参考 : Azure Web Apps / Azure Functions から同じリージョンの Azure Storage Account へ接続する時の注意点
https://docs.microsoft.com/ja-jp/archive/blogs/jpcie/azure-web-apps-azure-functions-%E3%81%8B%E3%82%89%E5%90%8C%E3%81%98%E3%83%AA%E3%83%BC%E3%82%B8%E3%83%A7%E3%83%B3%E3%81%AE-azure-storage-account-%E3%81%B8%E6%8E%A5%E7%B6%9A%E3%81%99%E3%82%8B%E6%99%82

今回の目標

上記の通り、App ServiceとStorage Accountを同一リージョンに立てつつ、Storage Account側でIP制限をかける場合にはASEを使うしかなかったのですが、
最近VNet統合がプレビューから正式にGAされたので、今回はこのVNet統合を用いて実現させます。

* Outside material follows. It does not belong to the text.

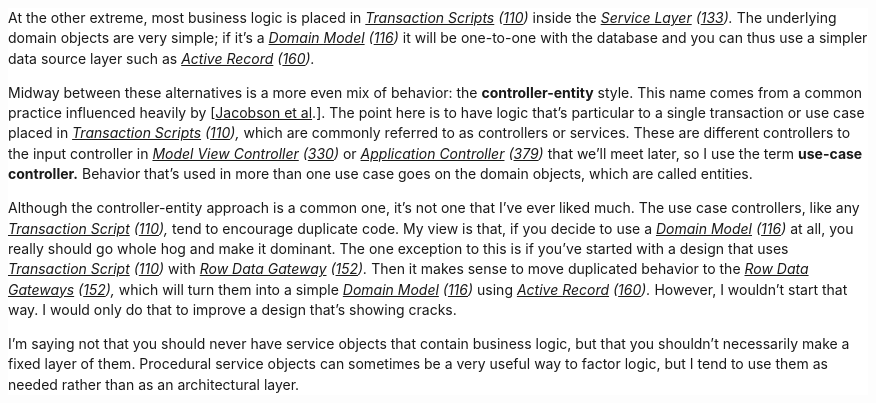 At the other extreme, most business logic is placed in *[Transaction Scripts](https://learning.oreilly.com/library/view/patterns-of-enterprise/0321127420/ch09.html#ch09lev1sec1) ([110](https://learning.oreilly.com/library/view/patterns-of-enterprise/0321127420/ch09.html#page_110))* inside the *[Service Layer](https://learning.oreilly.com/library/view/patterns-of-enterprise/0321127420/ch09.html#ch09lev1sec4) ([133](https://learning.oreilly.com/library/view/patterns-of-enterprise/0321127420/ch09.html#page_133)).* The underlying domain objects are very simple; if it’s a *[Domain Model](https://learning.oreilly.com/library/view/patterns-of-enterprise/0321127420/ch09.html#ch09lev1sec2) ([116](https://learning.oreilly.com/library/view/patterns-of-enterprise/0321127420/ch09.html#page_116))* it will be one-to-one with the database and you can thus use a simpler data source layer such as *[Active Record](https://learning.oreilly.com/library/view/patterns-of-enterprise/0321127420/ch10.html#ch10lev1sec3) ([160](https://learning.oreilly.com/library/view/patterns-of-enterprise/0321127420/ch10.html#page_160)).*

Midway between these alternatives is a more even mix of behavior: the **controller-entity** style. This name comes from a common practice influenced heavily by [[Jacobson et al](https://learning.oreilly.com/library/view/patterns-of-enterprise/0321127420/bib01.html#biblio22).]. The point here is to have logic that’s particular to a single transaction or use case placed in *[Transaction Scripts](https://learning.oreilly.com/library/view/patterns-of-enterprise/0321127420/ch09.html#ch09lev1sec1) ([110](https://learning.oreilly.com/library/view/patterns-of-enterprise/0321127420/ch09.html#page_110)),* which are commonly referred to as controllers or services. These are different controllers to the input controller in *[Model View Controller](https://learning.oreilly.com/library/view/patterns-of-enterprise/0321127420/ch14.html#ch14lev1sec1) ([330](https://learning.oreilly.com/library/view/patterns-of-enterprise/0321127420/ch14.html#page_330))* or *[Application Controller](https://learning.oreilly.com/library/view/patterns-of-enterprise/0321127420/ch14.html#ch14lev1sec7) ([379](https://learning.oreilly.com/library/view/patterns-of-enterprise/0321127420/ch14.html#page_379))* that we’ll meet later, so I use the term **use-case controller.** Behavior that’s used in more than one use case goes on the domain objects, which are called entities.

Although the controller-entity approach is a common one, it’s not one that I’ve ever liked much. The use case controllers, like any *[Transaction Script](https://learning.oreilly.com/library/view/patterns-of-enterprise/0321127420/ch09.html#ch09lev1sec1) ([110](https://learning.oreilly.com/library/view/patterns-of-enterprise/0321127420/ch09.html#page_110)),* tend to encourage duplicate code. My view is that, if you decide to use a *[Domain Model](https://learning.oreilly.com/library/view/patterns-of-enterprise/0321127420/ch09.html#ch09lev1sec2) ([116](https://learning.oreilly.com/library/view/patterns-of-enterprise/0321127420/ch09.html#page_116))* at all, you really should go whole hog and make it dominant. The one exception to this is if you’ve started with a design that uses *[Transaction Script](https://learning.oreilly.com/library/view/patterns-of-enterprise/0321127420/ch09.html#ch09lev1sec1) ([110](https://learning.oreilly.com/library/view/patterns-of-enterprise/0321127420/ch09.html#page_110))* with *[Row Data Gateway](https://learning.oreilly.com/library/view/patterns-of-enterprise/0321127420/ch10.html#ch10lev1sec2) ([152](https://learning.oreilly.com/library/view/patterns-of-enterprise/0321127420/ch10.html#page_152)).* Then it makes sense to move duplicated behavior to the *[Row Data Gateways](https://learning.oreilly.com/library/view/patterns-of-enterprise/0321127420/ch10.html#ch10lev1sec2) ([152](https://learning.oreilly.com/library/view/patterns-of-enterprise/0321127420/ch10.html#page_152)),* which will turn them into a simple *[Domain Model](https://learning.oreilly.com/library/view/patterns-of-enterprise/0321127420/ch09.html#ch09lev1sec2) ([116](https://learning.oreilly.com/library/view/patterns-of-enterprise/0321127420/ch09.html#page_116))* using *[Active Record](https://learning.oreilly.com/library/view/patterns-of-enterprise/0321127420/ch10.html#ch10lev1sec3) ([160](https://learning.oreilly.com/library/view/patterns-of-enterprise/0321127420/ch10.html#page_160)).* However, I wouldn’t start that way. I would only do that to improve a design that’s showing cracks.

I’m saying not that you should never have service objects that contain business logic, but that you shouldn’t necessarily make a fixed layer of them. Procedural service objects can sometimes be a very useful way to factor logic, but I tend to use them as needed rather than as an architectural layer.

参考 : Integrate your app with an Azure virtual network
https://docs.microsoft.com/en-us/azure/app-service/web-sites-integrate-with-vnet#new-vnet-integration

BlobコンテナにアクセスするWebアプリの作成

下記ドキュメントにてBlobコンテナに画像をアップロードする機能、
Blobコンテナの画像を取得しサムネイル表示する機能を持ったWebアプリを
App Serviceにデプロイする手順が公開されているのでこちらに従いWebアプリを作成します。

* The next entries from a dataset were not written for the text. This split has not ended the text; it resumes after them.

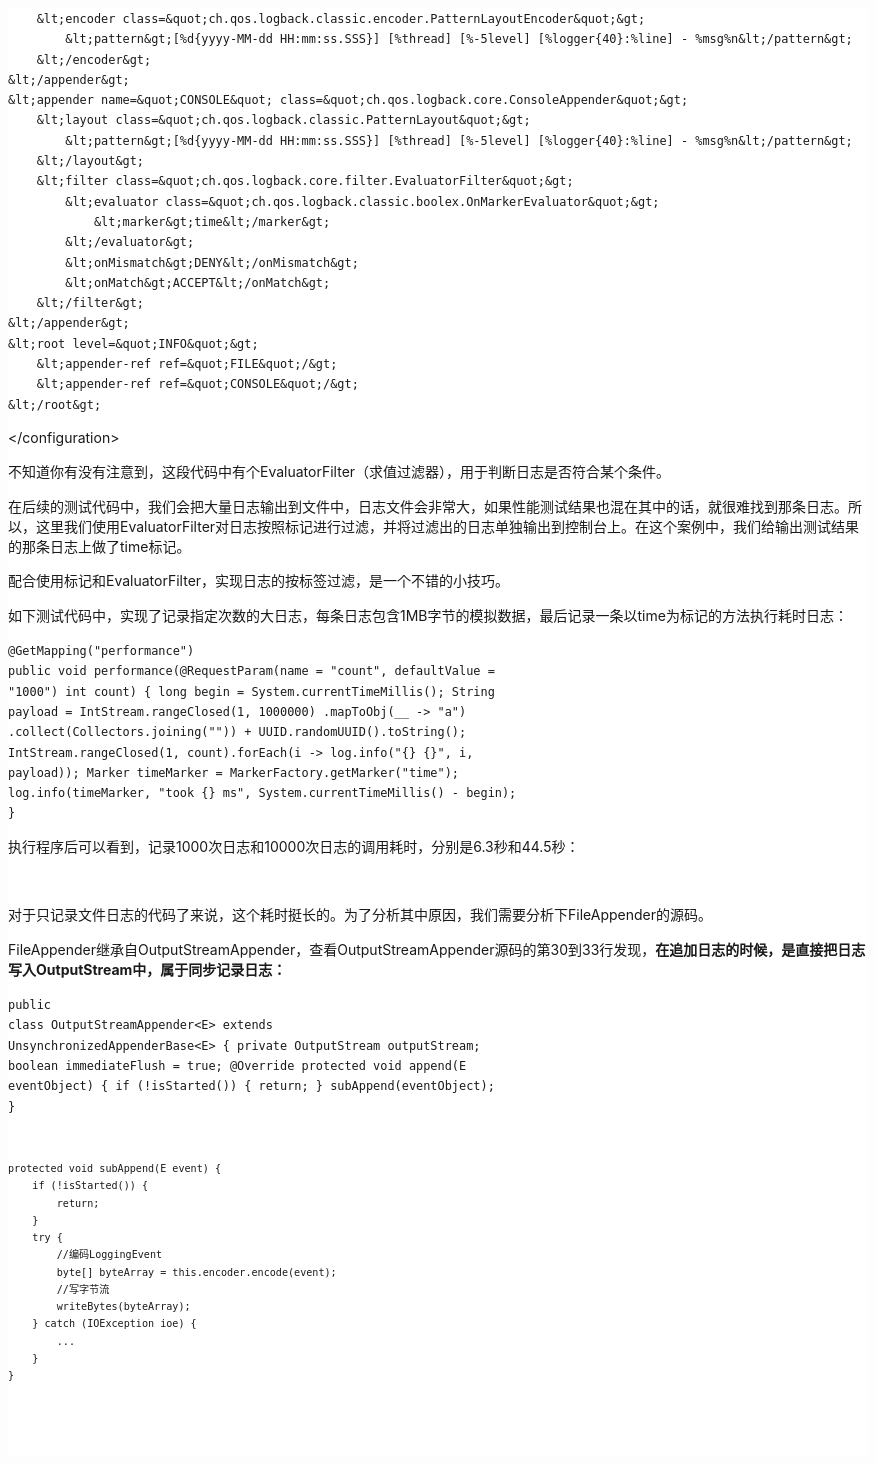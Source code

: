         &lt;encoder class=&quot;ch.qos.logback.classic.encoder.PatternLayoutEncoder&quot;&gt;
            &lt;pattern&gt;[%d{yyyy-MM-dd HH:mm:ss.SSS}] [%thread] [%-5level] [%logger{40}:%line] - %msg%n&lt;/pattern&gt;
        &lt;/encoder&gt;
    &lt;/appender&gt;
    &lt;appender name=&quot;CONSOLE&quot; class=&quot;ch.qos.logback.core.ConsoleAppender&quot;&gt;
        &lt;layout class=&quot;ch.qos.logback.classic.PatternLayout&quot;&gt;
            &lt;pattern&gt;[%d{yyyy-MM-dd HH:mm:ss.SSS}] [%thread] [%-5level] [%logger{40}:%line] - %msg%n&lt;/pattern&gt;
        &lt;/layout&gt;
        &lt;filter class=&quot;ch.qos.logback.core.filter.EvaluatorFilter&quot;&gt;
            &lt;evaluator class=&quot;ch.qos.logback.classic.boolex.OnMarkerEvaluator&quot;&gt;
                &lt;marker&gt;time&lt;/marker&gt;
            &lt;/evaluator&gt;
            &lt;onMismatch&gt;DENY&lt;/onMismatch&gt;
            &lt;onMatch&gt;ACCEPT&lt;/onMatch&gt;
        &lt;/filter&gt;
    &lt;/appender&gt;
    &lt;root level=&quot;INFO&quot;&gt;
        &lt;appender-ref ref=&quot;FILE&quot;/&gt;
        &lt;appender-ref ref=&quot;CONSOLE&quot;/&gt;
    &lt;/root&gt;
&lt;/configuration&gt;
</code></pre><p>不知道你有没有注意到，这段代码中有个EvaluatorFilter（求值过滤器），用于判断日志是否符合某个条件。</p><p>在后续的测试代码中，我们会把大量日志输出到文件中，日志文件会非常大，如果性能测试结果也混在其中的话，就很难找到那条日志。所以，这里我们使用EvaluatorFilter对日志按照标记进行过滤，并将过滤出的日志单独输出到控制台上。在这个案例中，我们给输出测试结果的那条日志上做了time标记。</p><p>配合使用标记和EvaluatorFilter，实现日志的按标签过滤，是一个不错的小技巧。</p><p>如下测试代码中，实现了记录指定次数的大日志，每条日志包含1MB字节的模拟数据，最后记录一条以time为标记的方法执行耗时日志：</p><pre><code>@GetMapping(&quot;performance&quot;)
public void performance(@RequestParam(name = &quot;count&quot;, defaultValue = &quot;1000&quot;) int count) {
    long begin = System.currentTimeMillis();
    String payload = IntStream.rangeClosed(1, 1000000)
            .mapToObj(__ -&gt; &quot;a&quot;)
            .collect(Collectors.joining(&quot;&quot;)) + UUID.randomUUID().toString();
    IntStream.rangeClosed(1, count).forEach(i -&gt; log.info(&quot;{} {}&quot;, i, payload));
    Marker timeMarker = MarkerFactory.getMarker(&quot;time&quot;);
    log.info(timeMarker, &quot;took {} ms&quot;, System.currentTimeMillis() - begin);
}
</code></pre><p>执行程序后可以看到，记录1000次日志和10000次日志的调用耗时，分别是6.3秒和44.5秒：</p><p><img src="https://static001.geekbang.org/resource/image/7e/52/7ee5152dedcbb585f23db49571bacc52.png" alt=""></p><p>对于只记录文件日志的代码了来说，这个耗时挺长的。为了分析其中原因，我们需要分析下FileAppender的源码。</p><p>FileAppender继承自OutputStreamAppender，查看OutputStreamAppender源码的第30到33行发现，<strong>在追加日志的时候，是直接把日志写入OutputStream中，属于同步记录日志：</strong></p><pre><code>public class OutputStreamAppender&lt;E&gt; extends UnsynchronizedAppenderBase&lt;E&gt; {
	private OutputStream outputStream;
	boolean immediateFlush = true;
	@Override
    protected void append(E eventObject) {
        if (!isStarted()) {
            return;
        }
        subAppend(eventObject);
    }

    protected void subAppend(E event) {
        if (!isStarted()) {
            return;
        }
        try {
            //编码LoggingEvent
            byte[] byteArray = this.encoder.encode(event);
            //写字节流
            writeBytes(byteArray);
        } catch (IOException ioe) {
            ...
        }
    }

ただし、今回使用するVNet統合はApp Serivce PlanのStandard以上でのみサポートされているので、
ドキュメントではFreeで作成していますが、今回はStandardで作成します。

参考 : チュートリアル:Azure Storage を使用してクラウドに画像データをアップロードする
https://docs.microsoft.com/ja-jp/azure/storage/blobs/storage-upload-process-images?tabs=dotnet

Storage AccountにIP制限をかけてみる

Azureポータル上でStorage Accountから[ファイアウォールと仮想ネットワーク]にアクセスし、
[許可するアクセス元]を[すべてのネットワーク]から[選択されたネットワーク]に変更し、
[アドレス範囲]にAppServiceの[プロパティ]に表示されるグローバルIPを入力し保存します。

その後Webアプリにアクセスすると、App ServiceからStorage Accountへのアクセスが拒否されるので、
画像のアップロード、サムネイル表示が失敗します。

VNet統合を構成する

Virtual Networkと Subnet を新たに作成します。
その後App Serviceの[ネットワーク] > [VNet統合] を作成し、
新たに作成した Virtual Network、Subnetを選択します。

Storage AccountでVirtual Networkからのアクセスを許可

再びStorage Accountの[ファイアウォールと仮想ネットワーク]にアクセスし、
先ほど設定したAppServiceのグローバルIPを削除し、
[仮想ネットワーク]に先ほど作成したVirtual Networkを追加します。
※Subnetのサービスエンドポイントもこのとき自動で設定される模様

Webアプリにアクセス

Webアプリにアクセスし、Blobコンテナへの画像アップロードと、
Blobコンテナの画像のサムネイル表示ができることを確認します。
※VNet統合を構成してから、アクセス可能になるまで1時間ほどかかる場合があります。

最後に

以上でStorage AccountにIP制限をかけつつ、
同一リージョンのApp Serviceからのアクセスを許可することが出来ました。

注意点ですが、AppServiceのバックアップは
ファイアウォールが設定されたStorage Accountに対してはサポートされていないので、
VNet統合を構成しても失敗します。

この理由はAzure内部でAppServiceがホストされている仮想マシンとは異なる仮想マシンが
AppServiceのバックアップジョブを実行しているからです。
AppServiceのバックアップを構成する際は
ファイアウォールのかかっていないStorage Accountに保存するようにしましょう。